How to complete this task:
Once the line with "convert kg/m2 -->" is found in the entries below, repeat it and each following line exactly, up to and including the line with "stage (used in". Add no other lines.

Source texts of formatted documents
⁂

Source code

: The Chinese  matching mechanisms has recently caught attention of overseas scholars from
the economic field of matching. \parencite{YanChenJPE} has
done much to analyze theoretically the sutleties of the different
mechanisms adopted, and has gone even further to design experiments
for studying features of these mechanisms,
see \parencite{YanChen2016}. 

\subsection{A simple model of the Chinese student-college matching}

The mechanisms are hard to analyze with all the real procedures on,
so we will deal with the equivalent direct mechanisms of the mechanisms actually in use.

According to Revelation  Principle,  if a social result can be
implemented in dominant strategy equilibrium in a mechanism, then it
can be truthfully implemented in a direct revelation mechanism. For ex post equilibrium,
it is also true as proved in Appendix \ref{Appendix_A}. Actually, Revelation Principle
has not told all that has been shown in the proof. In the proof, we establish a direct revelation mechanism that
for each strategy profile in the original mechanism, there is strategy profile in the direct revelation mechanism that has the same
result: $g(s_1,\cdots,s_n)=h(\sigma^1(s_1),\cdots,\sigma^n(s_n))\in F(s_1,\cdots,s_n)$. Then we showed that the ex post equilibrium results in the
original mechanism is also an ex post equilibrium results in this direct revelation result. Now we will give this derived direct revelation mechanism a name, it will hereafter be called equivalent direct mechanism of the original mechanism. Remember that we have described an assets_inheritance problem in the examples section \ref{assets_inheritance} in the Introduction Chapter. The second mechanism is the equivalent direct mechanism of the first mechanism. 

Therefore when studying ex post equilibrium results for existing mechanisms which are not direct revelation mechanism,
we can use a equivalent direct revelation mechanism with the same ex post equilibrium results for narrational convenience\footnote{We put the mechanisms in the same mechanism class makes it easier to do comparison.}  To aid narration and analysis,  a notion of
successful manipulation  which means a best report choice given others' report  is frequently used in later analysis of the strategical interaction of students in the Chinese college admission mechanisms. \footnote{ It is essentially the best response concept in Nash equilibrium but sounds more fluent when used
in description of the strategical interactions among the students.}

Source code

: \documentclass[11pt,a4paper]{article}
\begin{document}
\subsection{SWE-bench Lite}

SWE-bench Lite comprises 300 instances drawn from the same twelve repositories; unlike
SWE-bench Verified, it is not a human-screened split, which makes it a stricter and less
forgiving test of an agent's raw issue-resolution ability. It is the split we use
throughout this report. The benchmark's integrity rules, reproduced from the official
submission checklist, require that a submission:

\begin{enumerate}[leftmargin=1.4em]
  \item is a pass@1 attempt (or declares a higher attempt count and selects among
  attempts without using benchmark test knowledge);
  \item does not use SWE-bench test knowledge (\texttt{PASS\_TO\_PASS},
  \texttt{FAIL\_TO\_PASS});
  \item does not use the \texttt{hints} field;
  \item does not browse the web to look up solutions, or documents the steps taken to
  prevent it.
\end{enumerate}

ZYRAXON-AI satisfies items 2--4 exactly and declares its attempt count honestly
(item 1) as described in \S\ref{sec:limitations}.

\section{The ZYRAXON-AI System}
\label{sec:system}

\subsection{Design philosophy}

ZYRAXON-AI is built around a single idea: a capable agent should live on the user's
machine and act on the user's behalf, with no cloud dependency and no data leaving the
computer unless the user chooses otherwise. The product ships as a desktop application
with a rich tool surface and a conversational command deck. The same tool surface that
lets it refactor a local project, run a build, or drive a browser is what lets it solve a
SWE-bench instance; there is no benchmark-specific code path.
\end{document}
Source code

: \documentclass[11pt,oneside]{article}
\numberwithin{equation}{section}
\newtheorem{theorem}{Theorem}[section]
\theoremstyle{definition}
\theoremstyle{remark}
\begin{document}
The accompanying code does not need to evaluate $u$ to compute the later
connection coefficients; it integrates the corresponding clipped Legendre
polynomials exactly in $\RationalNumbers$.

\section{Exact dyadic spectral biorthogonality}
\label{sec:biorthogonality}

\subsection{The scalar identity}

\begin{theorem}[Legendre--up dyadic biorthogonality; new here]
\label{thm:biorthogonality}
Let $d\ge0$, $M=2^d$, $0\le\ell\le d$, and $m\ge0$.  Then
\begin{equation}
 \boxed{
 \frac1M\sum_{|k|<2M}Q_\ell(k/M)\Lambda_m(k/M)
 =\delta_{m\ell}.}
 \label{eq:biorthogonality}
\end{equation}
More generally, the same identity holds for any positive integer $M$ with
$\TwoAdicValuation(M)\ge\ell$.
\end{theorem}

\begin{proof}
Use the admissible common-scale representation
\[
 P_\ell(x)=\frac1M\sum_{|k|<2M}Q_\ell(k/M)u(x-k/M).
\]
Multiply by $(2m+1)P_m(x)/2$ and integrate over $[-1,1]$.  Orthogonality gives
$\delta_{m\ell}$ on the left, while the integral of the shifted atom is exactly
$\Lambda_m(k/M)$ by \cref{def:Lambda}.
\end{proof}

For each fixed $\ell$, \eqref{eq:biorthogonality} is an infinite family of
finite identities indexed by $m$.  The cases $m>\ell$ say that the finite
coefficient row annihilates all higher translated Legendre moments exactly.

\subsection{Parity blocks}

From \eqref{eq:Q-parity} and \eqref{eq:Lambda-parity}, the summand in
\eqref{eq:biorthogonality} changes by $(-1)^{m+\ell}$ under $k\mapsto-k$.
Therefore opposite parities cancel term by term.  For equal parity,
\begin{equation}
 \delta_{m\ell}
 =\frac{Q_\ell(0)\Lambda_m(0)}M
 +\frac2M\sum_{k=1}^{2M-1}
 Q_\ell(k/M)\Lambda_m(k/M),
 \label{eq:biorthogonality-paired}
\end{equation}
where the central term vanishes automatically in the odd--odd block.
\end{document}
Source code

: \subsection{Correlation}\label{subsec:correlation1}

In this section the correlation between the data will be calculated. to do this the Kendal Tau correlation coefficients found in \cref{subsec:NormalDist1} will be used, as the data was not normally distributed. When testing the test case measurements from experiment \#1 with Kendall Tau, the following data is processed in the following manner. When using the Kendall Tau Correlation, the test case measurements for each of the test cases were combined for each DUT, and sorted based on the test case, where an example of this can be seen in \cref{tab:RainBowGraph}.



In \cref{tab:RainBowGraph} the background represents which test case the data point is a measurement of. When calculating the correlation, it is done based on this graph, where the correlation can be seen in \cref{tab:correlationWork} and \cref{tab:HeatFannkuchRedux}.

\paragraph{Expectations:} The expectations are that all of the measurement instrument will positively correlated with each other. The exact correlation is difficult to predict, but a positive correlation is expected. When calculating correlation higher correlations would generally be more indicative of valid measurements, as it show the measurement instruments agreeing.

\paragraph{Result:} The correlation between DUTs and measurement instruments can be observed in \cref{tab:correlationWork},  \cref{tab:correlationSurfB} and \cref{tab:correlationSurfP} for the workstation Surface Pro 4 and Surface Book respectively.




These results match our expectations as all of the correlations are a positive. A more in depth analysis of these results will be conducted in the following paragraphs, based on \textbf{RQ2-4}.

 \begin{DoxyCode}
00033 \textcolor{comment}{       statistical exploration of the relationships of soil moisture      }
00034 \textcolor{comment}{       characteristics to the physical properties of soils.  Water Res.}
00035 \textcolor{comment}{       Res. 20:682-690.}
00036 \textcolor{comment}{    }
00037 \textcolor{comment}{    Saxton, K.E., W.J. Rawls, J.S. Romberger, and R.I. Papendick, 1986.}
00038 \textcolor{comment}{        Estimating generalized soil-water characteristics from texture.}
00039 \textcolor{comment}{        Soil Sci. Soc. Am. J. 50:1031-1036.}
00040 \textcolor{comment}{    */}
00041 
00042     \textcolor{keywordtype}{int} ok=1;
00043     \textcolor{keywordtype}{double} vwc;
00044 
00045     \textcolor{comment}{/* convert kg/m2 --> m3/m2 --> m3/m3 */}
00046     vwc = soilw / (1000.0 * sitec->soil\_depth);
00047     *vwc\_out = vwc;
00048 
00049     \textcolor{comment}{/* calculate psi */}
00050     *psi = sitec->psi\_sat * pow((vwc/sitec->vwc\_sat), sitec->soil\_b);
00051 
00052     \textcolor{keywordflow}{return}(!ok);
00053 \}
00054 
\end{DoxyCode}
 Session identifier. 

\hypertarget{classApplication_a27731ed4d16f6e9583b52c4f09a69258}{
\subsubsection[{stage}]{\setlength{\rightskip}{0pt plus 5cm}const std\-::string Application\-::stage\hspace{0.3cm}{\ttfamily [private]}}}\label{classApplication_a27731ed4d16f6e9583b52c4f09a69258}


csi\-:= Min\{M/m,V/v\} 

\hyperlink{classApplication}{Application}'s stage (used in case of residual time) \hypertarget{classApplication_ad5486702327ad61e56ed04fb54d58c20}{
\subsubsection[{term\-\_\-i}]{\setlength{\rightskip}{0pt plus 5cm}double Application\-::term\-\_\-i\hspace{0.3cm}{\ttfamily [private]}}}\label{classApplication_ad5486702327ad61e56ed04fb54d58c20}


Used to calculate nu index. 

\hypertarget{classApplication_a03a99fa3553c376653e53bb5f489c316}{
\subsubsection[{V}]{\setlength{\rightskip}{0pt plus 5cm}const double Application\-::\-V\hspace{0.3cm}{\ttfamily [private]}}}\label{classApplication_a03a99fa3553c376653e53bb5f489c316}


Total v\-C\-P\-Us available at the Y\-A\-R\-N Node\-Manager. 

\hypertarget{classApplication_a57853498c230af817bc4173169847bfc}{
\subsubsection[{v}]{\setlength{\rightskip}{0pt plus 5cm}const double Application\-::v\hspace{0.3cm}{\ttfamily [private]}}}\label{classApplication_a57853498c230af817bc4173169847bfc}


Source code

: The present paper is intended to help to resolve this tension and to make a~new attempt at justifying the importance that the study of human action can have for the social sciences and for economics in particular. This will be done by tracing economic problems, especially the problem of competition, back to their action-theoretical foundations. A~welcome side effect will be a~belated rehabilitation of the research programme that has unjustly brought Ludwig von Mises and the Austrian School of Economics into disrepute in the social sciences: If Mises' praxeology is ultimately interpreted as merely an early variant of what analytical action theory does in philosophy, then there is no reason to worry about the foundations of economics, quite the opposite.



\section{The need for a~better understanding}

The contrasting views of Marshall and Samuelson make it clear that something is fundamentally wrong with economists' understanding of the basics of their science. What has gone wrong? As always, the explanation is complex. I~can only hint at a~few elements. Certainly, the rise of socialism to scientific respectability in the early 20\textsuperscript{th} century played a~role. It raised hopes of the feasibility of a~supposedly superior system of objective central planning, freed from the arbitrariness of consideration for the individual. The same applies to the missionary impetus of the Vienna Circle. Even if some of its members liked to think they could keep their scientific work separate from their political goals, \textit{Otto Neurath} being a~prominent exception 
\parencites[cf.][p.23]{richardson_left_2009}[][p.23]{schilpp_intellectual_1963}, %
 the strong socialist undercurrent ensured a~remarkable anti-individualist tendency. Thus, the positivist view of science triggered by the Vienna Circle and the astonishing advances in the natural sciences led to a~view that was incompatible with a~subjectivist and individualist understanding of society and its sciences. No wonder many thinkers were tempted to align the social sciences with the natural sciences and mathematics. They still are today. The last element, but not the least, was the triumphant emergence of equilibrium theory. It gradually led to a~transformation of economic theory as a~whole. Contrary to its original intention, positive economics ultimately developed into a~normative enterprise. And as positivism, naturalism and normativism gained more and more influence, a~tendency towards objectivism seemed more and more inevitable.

⁂

Exercise solution:
00045     \textcolor{comment}{/* convert kg/m2 --> m3/m2 --> m3/m3 */}
00046     vwc = soilw / (1000.0 * sitec->soil\_depth);
00047     *vwc\_out = vwc;
00048 
00049     \textcolor{comment}{/* calculate psi */}
00050     *psi = sitec->psi\_sat * pow((vwc/sitec->vwc\_sat), sitec->soil\_b);
00051 
00052     \textcolor{keywordflow}{return}(!ok);
00053 \}
00054 
\end{DoxyCode}
 Session identifier. 

\hypertarget{classApplication_a27731ed4d16f6e9583b52c4f09a69258}{
\subsubsection[{stage}]{\setlength{\rightskip}{0pt plus 5cm}const std\-::string Application\-::stage\hspace{0.3cm}{\ttfamily [private]}}}\label{classApplication_a27731ed4d16f6e9583b52c4f09a69258}


csi\-:= Min\{M/m,V/v\} 

\hyperlink{classApplication}{Application}'s stage (used in case of residual time) \hypertarget{classApplication_ad5486702327ad61e56ed04fb54d58c20}{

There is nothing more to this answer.